*TASK ITEM*.
From the entries, copy each line that includes "common".

=== Section Start ===

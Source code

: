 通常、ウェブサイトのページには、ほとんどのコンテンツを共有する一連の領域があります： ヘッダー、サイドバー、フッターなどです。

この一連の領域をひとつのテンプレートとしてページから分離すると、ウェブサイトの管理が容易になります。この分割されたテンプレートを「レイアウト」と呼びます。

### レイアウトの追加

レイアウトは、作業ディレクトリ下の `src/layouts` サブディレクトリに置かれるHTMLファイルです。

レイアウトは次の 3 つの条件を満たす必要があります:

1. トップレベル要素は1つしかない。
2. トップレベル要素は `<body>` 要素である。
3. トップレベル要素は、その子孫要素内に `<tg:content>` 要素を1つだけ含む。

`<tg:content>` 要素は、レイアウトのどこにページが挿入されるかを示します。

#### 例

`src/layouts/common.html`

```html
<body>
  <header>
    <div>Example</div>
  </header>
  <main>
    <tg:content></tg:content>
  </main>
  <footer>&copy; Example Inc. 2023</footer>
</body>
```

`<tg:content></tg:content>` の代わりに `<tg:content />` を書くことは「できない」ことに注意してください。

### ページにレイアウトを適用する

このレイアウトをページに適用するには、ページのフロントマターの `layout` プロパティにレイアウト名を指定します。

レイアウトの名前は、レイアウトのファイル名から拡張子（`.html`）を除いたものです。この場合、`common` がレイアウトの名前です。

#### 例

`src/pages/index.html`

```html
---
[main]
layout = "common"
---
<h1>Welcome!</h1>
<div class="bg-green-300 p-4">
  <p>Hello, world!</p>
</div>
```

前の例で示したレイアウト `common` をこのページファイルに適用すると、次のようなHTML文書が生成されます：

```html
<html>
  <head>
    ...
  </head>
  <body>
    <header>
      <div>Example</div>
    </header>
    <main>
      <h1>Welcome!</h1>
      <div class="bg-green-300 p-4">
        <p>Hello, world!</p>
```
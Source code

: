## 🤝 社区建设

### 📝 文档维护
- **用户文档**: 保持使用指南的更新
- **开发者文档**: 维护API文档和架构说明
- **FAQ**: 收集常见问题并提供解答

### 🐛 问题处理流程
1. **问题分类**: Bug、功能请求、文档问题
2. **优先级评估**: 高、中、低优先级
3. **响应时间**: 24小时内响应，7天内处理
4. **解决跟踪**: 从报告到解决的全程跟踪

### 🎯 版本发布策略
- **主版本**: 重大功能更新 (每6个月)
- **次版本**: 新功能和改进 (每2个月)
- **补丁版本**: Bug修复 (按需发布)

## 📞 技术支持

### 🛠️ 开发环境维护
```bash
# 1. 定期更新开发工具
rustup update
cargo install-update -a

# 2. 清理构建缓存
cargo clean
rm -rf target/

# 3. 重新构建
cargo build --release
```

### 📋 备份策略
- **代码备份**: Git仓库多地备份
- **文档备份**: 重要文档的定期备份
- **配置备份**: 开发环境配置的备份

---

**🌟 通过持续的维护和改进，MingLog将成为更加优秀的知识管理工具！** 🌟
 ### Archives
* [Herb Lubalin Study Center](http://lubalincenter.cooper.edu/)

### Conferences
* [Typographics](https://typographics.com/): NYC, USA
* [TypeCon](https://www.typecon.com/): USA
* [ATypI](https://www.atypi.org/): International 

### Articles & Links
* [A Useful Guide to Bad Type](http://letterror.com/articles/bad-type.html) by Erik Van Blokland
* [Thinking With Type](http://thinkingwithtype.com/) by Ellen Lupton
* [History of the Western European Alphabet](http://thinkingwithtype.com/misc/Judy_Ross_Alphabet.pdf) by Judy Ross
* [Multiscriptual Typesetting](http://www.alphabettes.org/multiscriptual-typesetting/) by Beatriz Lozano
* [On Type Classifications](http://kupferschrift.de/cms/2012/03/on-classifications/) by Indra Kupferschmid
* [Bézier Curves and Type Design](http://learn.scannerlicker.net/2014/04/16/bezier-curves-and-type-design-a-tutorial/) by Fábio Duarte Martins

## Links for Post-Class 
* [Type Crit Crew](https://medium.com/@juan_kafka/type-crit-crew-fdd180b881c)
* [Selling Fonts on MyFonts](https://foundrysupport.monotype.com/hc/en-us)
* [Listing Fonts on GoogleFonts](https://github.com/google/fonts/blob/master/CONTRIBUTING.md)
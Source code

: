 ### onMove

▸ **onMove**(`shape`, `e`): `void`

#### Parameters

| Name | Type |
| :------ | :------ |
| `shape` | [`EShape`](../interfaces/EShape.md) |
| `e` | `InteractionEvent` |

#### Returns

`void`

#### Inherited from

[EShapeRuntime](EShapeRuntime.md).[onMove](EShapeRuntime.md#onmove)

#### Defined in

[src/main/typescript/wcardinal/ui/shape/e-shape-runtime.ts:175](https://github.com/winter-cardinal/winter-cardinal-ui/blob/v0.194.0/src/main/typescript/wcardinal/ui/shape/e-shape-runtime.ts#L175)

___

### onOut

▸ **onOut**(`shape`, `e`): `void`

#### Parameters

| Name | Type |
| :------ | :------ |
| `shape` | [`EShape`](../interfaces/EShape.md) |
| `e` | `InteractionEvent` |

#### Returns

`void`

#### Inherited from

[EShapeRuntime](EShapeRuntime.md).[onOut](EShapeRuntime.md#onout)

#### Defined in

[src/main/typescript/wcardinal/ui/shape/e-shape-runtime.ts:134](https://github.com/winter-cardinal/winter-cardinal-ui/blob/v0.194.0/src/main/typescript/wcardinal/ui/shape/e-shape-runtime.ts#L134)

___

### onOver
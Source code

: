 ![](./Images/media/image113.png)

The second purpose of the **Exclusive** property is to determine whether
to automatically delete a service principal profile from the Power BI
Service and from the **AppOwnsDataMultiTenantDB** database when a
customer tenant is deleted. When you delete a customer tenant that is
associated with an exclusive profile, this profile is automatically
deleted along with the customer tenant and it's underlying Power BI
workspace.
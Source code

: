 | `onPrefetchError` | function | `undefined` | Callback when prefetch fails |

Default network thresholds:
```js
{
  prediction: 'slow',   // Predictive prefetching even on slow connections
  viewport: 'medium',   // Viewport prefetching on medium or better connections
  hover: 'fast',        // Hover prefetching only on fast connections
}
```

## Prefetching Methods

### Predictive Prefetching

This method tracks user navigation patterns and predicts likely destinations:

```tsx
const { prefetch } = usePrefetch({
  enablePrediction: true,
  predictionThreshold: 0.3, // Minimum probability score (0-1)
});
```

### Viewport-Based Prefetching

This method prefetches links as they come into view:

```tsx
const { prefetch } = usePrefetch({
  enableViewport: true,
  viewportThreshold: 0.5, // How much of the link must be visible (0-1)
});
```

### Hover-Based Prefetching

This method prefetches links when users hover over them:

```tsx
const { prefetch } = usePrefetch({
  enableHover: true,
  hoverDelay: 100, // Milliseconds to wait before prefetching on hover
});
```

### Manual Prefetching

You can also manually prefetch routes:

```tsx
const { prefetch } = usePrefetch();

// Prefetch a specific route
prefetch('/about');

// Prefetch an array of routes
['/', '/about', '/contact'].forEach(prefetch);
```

=== Section End ===

*FINISHED EXERCISE*.
`src/layouts/common.html`
レイアウトの名前は、レイアウトのファイル名から拡張子（`.html`）を除いたものです。この場合、`common` がレイアウトの名前です。
layout = "common"
前の例で示したレイアウト `common` をこのページファイルに適用すると、次のようなHTML文書が生成されます：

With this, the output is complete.